Transcribe exactly the line containing "nicht vorwärts (Stalling/Leerlauf)" and the remaining lines of the listing below, through the very last.

→ **EXERCISE DATA**
◆ ◆ ◆

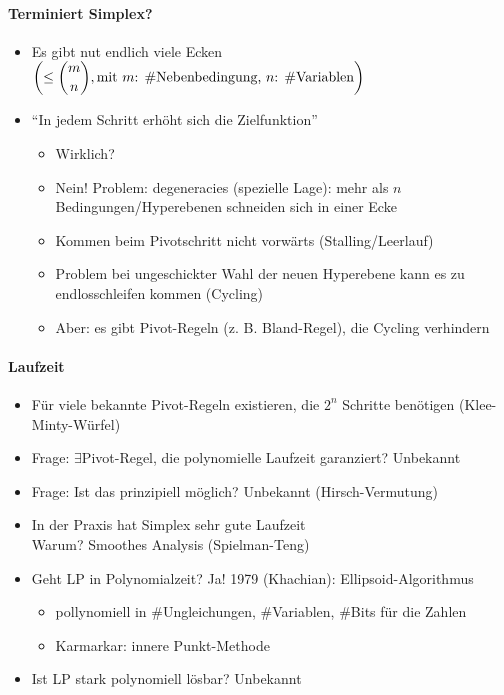 \paragraph*{Terminiert Simplex?}
\begin{itemize}
 \item Es gibt nut endlich viele Ecken $\left(\leq \dbinom{m}{n}, \text{mit $m$: \#Nebenbedingung, $n$: \#Variablen}\right)$
 \item "`In jedem Schritt erhöht sich die Zielfunktion"' 
 \begin{itemize}
  \item Wirklich? 
  \item Nein! Problem: degeneracies (spezielle Lage): mehr als $n$ Bedingungen/Hyperebenen schneiden sich in einer Ecke
  \item Kommen beim Pivotschritt nicht vorwärts (Stalling/Leerlauf)
  \item Problem bei ungeschickter Wahl der neuen Hyperebene kann es zu endlosschleifen kommen (Cycling)
  \item Aber: es gibt Pivot-Regeln (z. B. Bland-Regel), die Cycling verhindern
 \end{itemize}
\end{itemize}

\paragraph*{Laufzeit}
\begin{itemize}
 \item Für viele bekannte Pivot-Regeln existieren, die $2^n$ Schritte benötigen (Klee-Minty-Würfel)
 \item Frage: $\exists$Pivot-Regel, die polynomielle Laufzeit garanziert? Unbekannt
 \item Frage: Ist das prinzipiell möglich? Unbekannt (Hirsch-Vermutung)
 \item In der Praxis hat Simplex sehr gute Laufzeit\\
     Warum? Smoothes Analysis (Spielman-Teng)
 \item Geht LP in Polynomialzeit? Ja! 1979 (Khachian): Ellipsoid-Algorithmus
     \begin{itemize}
      \item pollynomiell in \#Ungleichungen, \#Variablen, \#Bits für die Zahlen
      \item Karmarkar: innere Punkt-Methode
     \end{itemize}
 \item Ist LP stark polynomiell lösbar? Unbekannt
\end{itemize}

◆ ◆ ◆

→ **OUTPUT OF THE TASK**
  \item Kommen beim Pivotschritt nicht vorwärts (Stalling/Leerlauf)
  \item Problem bei ungeschickter Wahl der neuen Hyperebene kann es zu endlosschleifen kommen (Cycling)
  \item Aber: es gibt Pivot-Regeln (z. B. Bland-Regel), die Cycling verhindern
 \end{itemize}
\end{itemize}

\paragraph*{Laufzeit}
\begin{itemize}
 \item Für viele bekannte Pivot-Regeln existieren, die $2^n$ Schritte benötigen (Klee-Minty-Würfel)
 \item Frage: $\exists$Pivot-Regel, die polynomielle Laufzeit garanziert? Unbekannt
 \item Frage: Ist das prinzipiell möglich? Unbekannt (Hirsch-Vermutung)
 \item In der Praxis hat Simplex sehr gute Laufzeit\\
     Warum? Smoothes Analysis (Spielman-Teng)
 \item Geht LP in Polynomialzeit? Ja! 1979 (Khachian): Ellipsoid-Algorithmus
     \begin{itemize}
      \item pollynomiell in \#Ungleichungen, \#Variablen, \#Bits für die Zahlen
      \item Karmarkar: innere Punkt-Methode
     \end{itemize}
 \item Ist LP stark polynomiell lösbar? Unbekannt
\end{itemize}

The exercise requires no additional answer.